24 luglio 2008 La Repubblica

6 Commenti

  1. Annamaria dice

    Sono dispiaciuta di avete portato un po’ fuori strada l’argomento, che correttamente Daniela ha rimesso a posto.
    All’interno dei tagli alla sanità trovo che la scelta dell’epidurale sia devastante: bene e indicativo è stato riprendere, anche se in forma umoristica, il passo biblico, così esplicito e tranchant.
    Sono preoccupata per “l’andazzo” di questo governo, che colpisce i sofferenti; il prossimo passo verrà attivato nei confronti delle cure palliative, nell’assistenza agli anziani ed agli invalidi?
    Scordiamoci poi il Testamento biologico…

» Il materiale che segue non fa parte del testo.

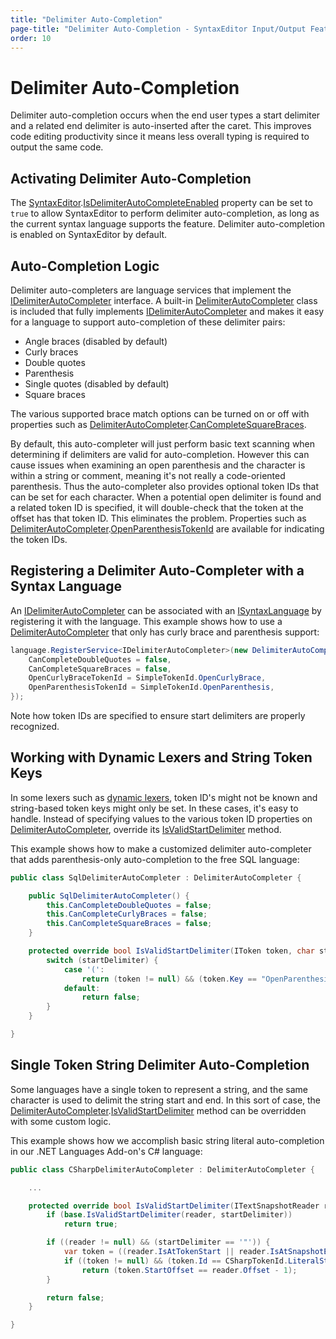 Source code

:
 ```yaml
---
title: "Delimiter Auto-Completion"
page-title: "Delimiter Auto-Completion - SyntaxEditor Input/Output Features"
order: 10
---
```

# Delimiter Auto-Completion

Delimiter auto-completion occurs when the end user types a start delimiter and a related end delimiter is auto-inserted after the caret.  This improves code editing productivity since it means less overall typing is required to output the same code.

## Activating Delimiter Auto-Completion

The [SyntaxEditor](xref:ActiproSoftware.UI.WinForms.Controls.SyntaxEditor.SyntaxEditor).[IsDelimiterAutoCompleteEnabled](xref:ActiproSoftware.UI.WinForms.Controls.SyntaxEditor.SyntaxEditor.IsDelimiterAutoCompleteEnabled) property can be set to `true` to allow SyntaxEditor to perform delimiter auto-completion, as long as the current syntax language supports the feature.  Delimiter auto-completion is enabled on SyntaxEditor by default.

## Auto-Completion Logic

Delimiter auto-completers are language services that implement the [IDelimiterAutoCompleter](xref:ActiproSoftware.Text.Analysis.IDelimiterAutoCompleter) interface.  A built-in [DelimiterAutoCompleter](xref:ActiproSoftware.Text.Analysis.Implementation.DelimiterAutoCompleter) class is included that fully implements [IDelimiterAutoCompleter](xref:ActiproSoftware.Text.Analysis.IDelimiterAutoCompleter) and makes it easy for a language to support auto-completion of these delimiter pairs:

- Angle braces (disabled by default)
- Curly braces
- Double quotes
- Parenthesis
- Single quotes (disabled by default)
- Square braces

The various supported brace match options can be turned on or off with properties such as [DelimiterAutoCompleter](xref:ActiproSoftware.Text.Analysis.Implementation.DelimiterAutoCompleter).[CanCompleteSquareBraces](xref:ActiproSoftware.Text.Analysis.Implementation.DelimiterAutoCompleter.CanCompleteSquareBraces).

By default, this auto-completer will just perform basic text scanning when determining if delimiters are valid for auto-completion.  However this can cause issues when examining an open parenthesis and the character is within a string or comment, meaning it's not really a code-oriented parenthesis.  Thus the auto-completer also provides optional token IDs that can be set for each character.  When a potential open delimiter is found and a related token ID is specified, it will double-check that the token at the offset has that token ID.  This eliminates the problem.  Properties such as [DelimiterAutoCompleter](xref:ActiproSoftware.Text.Analysis.Implementation.DelimiterAutoCompleter).[OpenParenthesisTokenId](xref:ActiproSoftware.Text.Analysis.Implementation.DelimiterAutoCompleter.OpenParenthesisTokenId) are available for indicating the token IDs.

## Registering a Delimiter Auto-Completer with a Syntax Language

An [IDelimiterAutoCompleter](xref:ActiproSoftware.Text.Analysis.IDelimiterAutoCompleter) can be associated with an [ISyntaxLanguage](xref:ActiproSoftware.Text.ISyntaxLanguage) by registering it with the language.  This example shows how to use a [DelimiterAutoCompleter](xref:ActiproSoftware.Text.Analysis.Implementation.DelimiterAutoCompleter) that only has curly brace and parenthesis support:

```csharp
language.RegisterService<IDelimiterAutoCompleter>(new DelimiterAutoCompleter() {
	CanCompleteDoubleQuotes = false,
	CanCompleteSquareBraces = false,
	OpenCurlyBraceTokenId = SimpleTokenId.OpenCurlyBrace,
	OpenParenthesisTokenId = SimpleTokenId.OpenParenthesis,
});
```

Note how token IDs are specified to ensure start delimiters are properly recognized.

## Working with Dynamic Lexers and String Token Keys

In some lexers such as [dynamic lexers](../../text-parsing/lexing/dynamic-lexers.md), token ID's might not be known and string-based token keys might only be set.  In these cases, it's easy to handle.  Instead of specifying values to the various token ID properties on [DelimiterAutoCompleter](xref:ActiproSoftware.Text.Analysis.Implementation.DelimiterAutoCompleter), override its [IsValidStartDelimiter](xref:ActiproSoftware.Text.Analysis.Implementation.DelimiterAutoCompleter.IsValidStartDelimiter*) method.

This example shows how to make a customized delimiter auto-completer that adds parenthesis-only auto-completion to the free SQL language:

```csharp
public class SqlDelimiterAutoCompleter : DelimiterAutoCompleter {

	public SqlDelimiterAutoCompleter() {
		this.CanCompleteDoubleQuotes = false;
		this.CanCompleteCurlyBraces = false;
		this.CanCompleteSquareBraces = false;
	}

	protected override bool IsValidStartDelimiter(IToken token, char startDelimiter) {
		switch (startDelimiter) {
			case '(':
				return (token != null) && (token.Key == "OpenParenthesis");
			default:
				return false;
		}
	}

}
```

## Single Token String Delimiter Auto-Completion

Some languages have a single token to represent a string, and the same character is used to delimit the string start and end.  In this sort of case, the [DelimiterAutoCompleter](xref:ActiproSoftware.Text.Analysis.Implementation.DelimiterAutoCompleter).[IsValidStartDelimiter](xref:ActiproSoftware.Text.Analysis.Implementation.DelimiterAutoCompleter.IsValidStartDelimiter*) method can be overridden with some custom logic.

This example shows how we accomplish basic string literal auto-completion in our .NET Languages Add-on's C# language:

```csharp
public class CSharpDelimiterAutoCompleter : DelimiterAutoCompleter {

	...

	protected override bool IsValidStartDelimiter(ITextSnapshotReader reader, char startDelimiter) {
		if (base.IsValidStartDelimiter(reader, startDelimiter))
			return true;

		if ((reader != null) && (startDelimiter == '"')) {
			var token = ((reader.IsAtTokenStart || reader.IsAtSnapshotEnd) ? reader.PeekTokenReverse() : reader.Token);
			if ((token != null) && (token.Id == CSharpTokenId.LiteralString))
				return (token.StartOffset == reader.Offset - 1);
		}

		return false;
	}

}
```

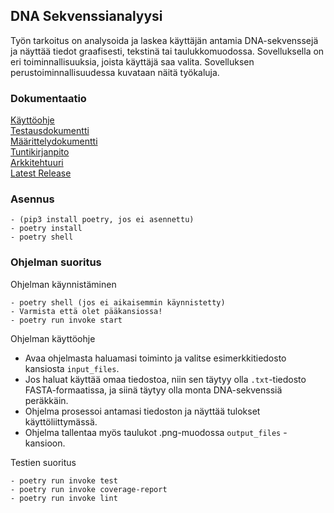 ## DNA Sekvenssianalyysi

Työn tarkoitus on analysoida ja laskea käyttäjän antamia DNA-sekvenssejä ja näyttää tiedot graafisesti, tekstinä tai taulukkomuodossa. Sovelluksella on eri toiminnallisuuksia, joista käyttäjä saa valita.
Sovelluksen perustoiminnallisuudessa kuvataan näitä työkaluja.

### Dokumentaatio
[Käyttöohje](/dokumentaatio/Käyttöohje.md)  
[Testausdokumentti](/dokumentaatio/testaus.md)  
[Määrittelydokumentti](/dokumentaatio/Määrittelydokumentti.md)  
[Tuntikirjanpito](/dokumentaatio/Tuntikirjanpito.md)  
[Arkkitehtuuri](/dokumentaatio/arkkitehtuuri.md)  
[Latest Release](https://github.com/jonthus/ot-harjoitustyo/releases/tag/viikko6)  


### Asennus
```
- (pip3 install poetry, jos ei asennettu)
- poetry install
- poetry shell
```

### Ohjelman suoritus

Ohjelman käynnistäminen
```
- poetry shell (jos ei aikaisemmin käynnistetty)
- Varmista että olet pääkansiossa!
- poetry run invoke start
```

Ohjelman käyttöohje
- Avaa ohjelmasta haluamasi toiminto ja valitse esimerkkitiedosto kansiosta `input_files`.
- Jos haluat käyttää omaa tiedostoa, niin sen täytyy olla `.txt`-tiedosto FASTA-formaatissa, ja siinä täytyy olla monta DNA-sekvenssiä peräkkäin.
- Ohjelma prosessoi antamasi tiedoston ja näyttää tulokset käyttöliittymässä.
- Ohjelma tallentaa myös taulukot .png-muodossa `output_files` -kansioon.

Testien suoritus
```
- poetry run invoke test
- poetry run invoke coverage-report
- poetry run invoke lint
```
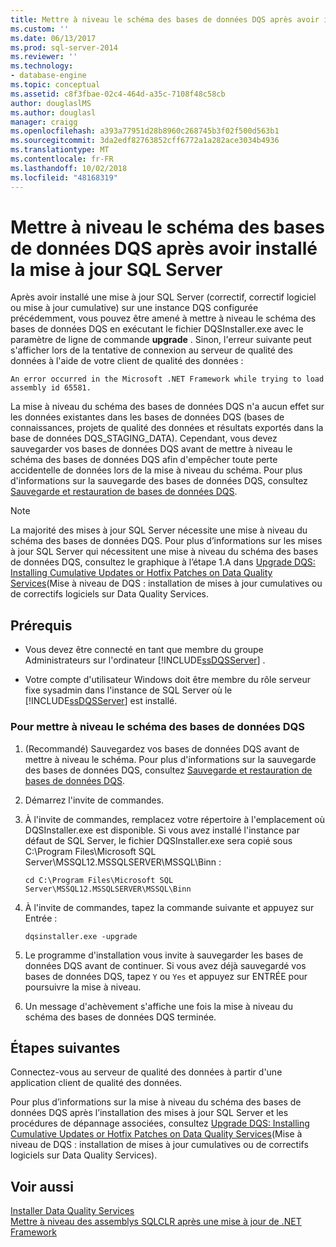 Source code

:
 ```yaml
---
title: Mettre à niveau le schéma des bases de données DQS après avoir installé la mise à jour SQL Server | Microsoft Docs
ms.custom: ''
ms.date: 06/13/2017
ms.prod: sql-server-2014
ms.reviewer: ''
ms.technology:
- database-engine
ms.topic: conceptual
ms.assetid: c8f3fbae-02c4-464d-a35c-7108f48c58cb
author: douglaslMS
ms.author: douglasl
manager: craigg
ms.openlocfilehash: a393a77951d28b8960c268745b3f02f500d563b1
ms.sourcegitcommit: 3da2edf82763852cff6772a1a282ace3034b4936
ms.translationtype: MT
ms.contentlocale: fr-FR
ms.lasthandoff: 10/02/2018
ms.locfileid: "48168319"
---
```

# <a name="upgrade-dqs-databases-schema-after-installing-sql-server-update"></a>Mettre à niveau le schéma des bases de données DQS après avoir installé la mise à jour SQL Server
  Après avoir installé une mise à jour SQL Server (correctif, correctif logiciel ou mise à jour cumulative) sur une instance DQS configurée précédemment, vous pouvez être amené à mettre à niveau le schéma des bases de données DQS en exécutant le fichier DQSInstaller.exe avec le paramètre de ligne de commande **upgrade** . Sinon, l'erreur suivante peut s'afficher lors de la tentative de connexion au serveur de qualité des données à l'aide de votre client de qualité des données :  
  
```  
An error occurred in the Microsoft .NET Framework while trying to load assembly id 65581.  
```  
  
 La mise à niveau du schéma des bases de données DQS n'a aucun effet sur les données existantes dans les bases de données DQS (bases de connaissances, projets de qualité des données et résultats exportés dans la base de données DQS_STAGING_DATA). Cependant, vous devez sauvegarder vos bases de données DQS avant de mettre à niveau le schéma des bases de données DQS afin d'empêcher toute perte accidentelle de données lors de la mise à niveau du schéma. Pour plus d'informations sur la sauvegarde des bases de données DQS, consultez [Sauvegarde et restauration de bases de données DQS](../backing-up-and-restoring-dqs-databases.md).  
  
> [!NOTE]  
>  La majorité des mises à jour SQL Server nécessite une mise à niveau du schéma des bases de données DQS. Pour plus d’informations sur les mises à jour SQL Server qui nécessitent une mise à niveau du schéma des bases de données DQS, consultez le graphique à l’étape 1.A dans [Upgrade DQS: Installing Cumulative Updates or Hotfix Patches on Data Quality Services](http://go.microsoft.com/fwlink/?LinkID=251565)(Mise à niveau de DQS : installation de mises à jour cumulatives ou de correctifs logiciels sur Data Quality Services.  
  
## <a name="prerequisites"></a>Prérequis  
  
-   Vous devez être connecté en tant que membre du groupe Administrateurs sur l'ordinateur [!INCLUDE[ssDQSServer](../../includes/ssdqsserver-md.md)] .  
  
-   Votre compte d'utilisateur Windows doit être membre du rôle serveur fixe sysadmin dans l'instance de SQL Server où le [!INCLUDE[ssDQSServer](../../includes/ssdqsserver-md.md)] est installé.  
  
### <a name="to-upgrade-dqs-databases-schema"></a>Pour mettre à niveau le schéma des bases de données DQS  
  
1.  (Recommandé) Sauvegardez vos bases de données DQS avant de mettre à niveau le schéma. Pour plus d'informations sur la sauvegarde des bases de données DQS, consultez [Sauvegarde et restauration de bases de données DQS](../backing-up-and-restoring-dqs-databases.md).  
  
2.  Démarrez l'invite de commandes.  
  
3.  À l'invite de commandes, remplacez votre répertoire à l'emplacement où DQSInstaller.exe est disponible. Si vous avez installé l'instance par défaut de SQL Server, le fichier DQSInstaller.exe sera copié sous C:\Program Files\Microsoft SQL Server\MSSQL12.MSSQLSERVER\MSSQL\Binn :  
  
    ```  
    cd C:\Program Files\Microsoft SQL Server\MSSQL12.MSSQLSERVER\MSSQL\Binn  
    ```  
  
4.  À l'invite de commandes, tapez la commande suivante et appuyez sur Entrée :  
  
    ```  
    dqsinstaller.exe -upgrade  
    ```  
  
5.  Le programme d'installation vous invite à sauvegarder les bases de données DQS avant de continuer. Si vous avez déjà sauvegardé vos bases de données DQS, tapez `Y` ou `Yes` et appuyez sur ENTRÉE pour poursuivre la mise à niveau.  
  
6.  Un message d'achèvement s'affiche une fois la mise à niveau du schéma des bases de données DQS terminée.  
  
## <a name="next-steps"></a>Étapes suivantes  
 Connectez-vous au serveur de qualité des données à partir d'une application client de qualité des données.  
  
 Pour plus d’informations sur la mise à niveau du schéma des bases de données DQS après l’installation des mises à jour SQL Server et les procédures de dépannage associées, consultez [Upgrade DQS: Installing Cumulative Updates or Hotfix Patches on Data Quality Services](http://go.microsoft.com/fwlink/?LinkID=251565)(Mise à niveau de DQS : installation de mises à jour cumulatives ou de correctifs logiciels sur Data Quality Services).  
  
## <a name="see-also"></a>Voir aussi  
 [Installer Data Quality Services](install-data-quality-services.md)   
 [Mettre à niveau des assemblys SQLCLR après une mise à jour de .NET Framework](upgrade-sqlclr-assemblies-after-net-framework-update.md)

    Tuttavia credo si debba rilevare con attenzione quanto scritto da Manuela sull’atteggiamento della stampa, sul suo silenzio, che è ben peggio di una presa di posizione.
    Sembriamo immersi in una melassa in cui si dibattono giornalisti messi apposta sotto la canicola davanti ai Palazzi romani mentre i telespettatori vengono distratti da quei lieti passanti che chiamano a casa per farsi vedere dietro a Frittella.
    Si tratta di un atteggiamento già utilizzato con Grillo e Travaglio e adesso applicato a chi, nella politica, vorrebbe RINNOVARE qualcosa.
    Forse proprio quello a cui si riferiva Deanna.
    Ma questo non sarà il segnale che ormai siamo un paese senza speranza?
    Resistere, resistere, resistere.

  2. Daniela dice

    A proposito del parto indolore

    E’ da tempo che mi interesso al parto indolore e in gennaio 2008, su sollecitazione di alcune donne che hanno partorito a Carpi nel nostro ospedale, e dopo aver cercato informazioni sulle prassi degli ospedali in provincia e in regione rispetto a questo tema, ho presentato un ordine del giorno in Consiglio Comunale che potete leggere cliccando qui sotto
    http://www.carpidiem.it/html/attach/82/82834.partoindolore.pdf
    l’0rdine del giorno è stato votato da tutti i consiglieri tranne l’astensione della COnsigliera Leda Tirelli di AN.
    Proprio in questi giorni ho chiesto presso il reparto di Ostetricia e ginecologia del nostro ospedale se ci sono notizie rispetto al dispositivo dell’ODG.
    Nessuna novità, si sta ancora aspettando che vengano destinati anestesisti affinchè si possa procedere alla copertura sulle 24 ore (sempre a pagamento comunque) e l’unica nota positiva riguarda una assicurazione verbale da parte dell’Azienda che si impegnerà entro fine 2008 a prendere una decisione in merito.
    Mi viene a mento uno slogan letto chissà dove tempo fa…..donna partorirai senza dolore a condizione che il bilancio lo consenta…..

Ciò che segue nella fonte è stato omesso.